The ongoing dispute over whether Columbus’ Spring Harbor retirement complex should pay city property taxes is now before the Georgia Supreme Court.
Having so far lost in its effort to collect ad valorem taxes on the development that serves wealthy retirees, the Board of Tax Assessors has appealed its latest defeat from the Georgia Court of Appeals to the Supreme Court, which is to hear arguments Monday.
So far the courts have ruled Spring Harbor is public property and thus exempt from such taxes.
The 40-acre site is owned by the Columbus Regional Healthcare System, which leased the land to the Medical Center Hospital Authority for $10. The Hospital Authority financed the construction with $74.66 million in revenue bonds in 2004 and refinanced those bonds in 2007.
Columbus Regional and the Hospital Authority signed a 40-year lease June 1, 2004, allowing the authority to build, own and operate the facility on the healthcare company’s land. Spring Harbor opened on River Road in 2005.
In 2007, the authority sued the tax assessors board, the tax commissioner and the city government, asking the court to rule that Spring Harbor is public property and its use furthers the legitimate interests and functions of the authority.
In 2012, both sides filed motions asking a judge to rule on the issue in a summary judgment.
In 2015, the authority won in Muscogee Superior Court as Judge Arthur Smith III ruled Spring Harbor “qualifies as public property, and therefore, it is exempt from ad valorem property taxation.”

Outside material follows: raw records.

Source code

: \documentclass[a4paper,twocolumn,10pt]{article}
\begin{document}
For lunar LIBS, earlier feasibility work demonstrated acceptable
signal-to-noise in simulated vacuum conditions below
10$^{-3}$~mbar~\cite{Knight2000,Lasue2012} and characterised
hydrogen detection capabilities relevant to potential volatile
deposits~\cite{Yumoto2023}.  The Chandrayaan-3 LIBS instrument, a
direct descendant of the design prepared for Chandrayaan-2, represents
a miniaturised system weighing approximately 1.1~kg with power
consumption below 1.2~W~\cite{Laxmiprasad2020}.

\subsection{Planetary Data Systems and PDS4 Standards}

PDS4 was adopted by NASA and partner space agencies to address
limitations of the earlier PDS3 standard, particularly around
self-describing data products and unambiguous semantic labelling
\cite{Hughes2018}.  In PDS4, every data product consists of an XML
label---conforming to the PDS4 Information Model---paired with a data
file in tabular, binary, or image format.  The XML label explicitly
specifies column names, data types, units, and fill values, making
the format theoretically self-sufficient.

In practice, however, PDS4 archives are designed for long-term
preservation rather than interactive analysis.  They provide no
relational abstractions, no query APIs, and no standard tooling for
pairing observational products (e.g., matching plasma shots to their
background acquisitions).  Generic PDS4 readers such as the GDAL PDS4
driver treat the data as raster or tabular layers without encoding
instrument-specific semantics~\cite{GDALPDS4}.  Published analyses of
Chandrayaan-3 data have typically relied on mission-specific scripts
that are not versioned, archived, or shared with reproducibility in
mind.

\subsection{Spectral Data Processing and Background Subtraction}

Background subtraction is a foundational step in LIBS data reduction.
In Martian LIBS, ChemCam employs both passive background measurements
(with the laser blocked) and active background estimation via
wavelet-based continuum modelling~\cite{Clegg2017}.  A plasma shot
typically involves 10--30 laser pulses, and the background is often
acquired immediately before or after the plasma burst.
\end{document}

The authority won again last year in the Georgia Court of Appeals, which upheld the judge’s ruling.
“Hospital authority property is public property and therefore exempt from ad valorem taxation, as long as the use of the property or its income furthers legitimate functions of the hospital authority,” the Court of Appeals wrote.
It referred specifically to the 2007 Superior Court language validating the refinancing of the bonds:
“Spring Harbor is a wonderful community asset and one which does address a public need of an identifiable class of citizens, the elderly….Therefore, the court does find as a matter of law and as a matter of fact this ‘residential retirement community’ is a project contemplated under the Hospital Authorities Law.”
Attorneys for the tax assessors argue hospital authorities get property tax exemptions in exchange for providing healthcare to the indigent, not for establishing retirement homes for the rich.
“This case presents the question of whether a retirement community that serves only healthy and wealthy people – who can pay six-figure ‘entrance fees’ and annual five-figure ‘monthly fees’ – is exempt from Georgia ad valorem property taxation based on the assertion that all the buildings and other improvements comprising the retirement community are ‘public property’ owned by a hospital authority,” they wrote.
“Spring Harbor is a retirement community for only the wealthy which does not fulfill this indigent care mission, and the structure under which it is operated does not support exemption from Georgia ad valorem property taxation on grounds that Spring Harbor’s facilities are ‘public property.’”
They said statements in the bond validation “do not adjudicate the issue of exemption from property taxation” and “should not be binding and conclusive as to that issue.”
Attorneys for the hospital authority counter that complaining about Spring Harbor’s “amenities and the financial prerequisites for residency” does not address the central issue.
Under the law, no hospital authority project may be operated for profit, and Spring Harbor is not, they said, so it is properly exempt from ad valorem taxes.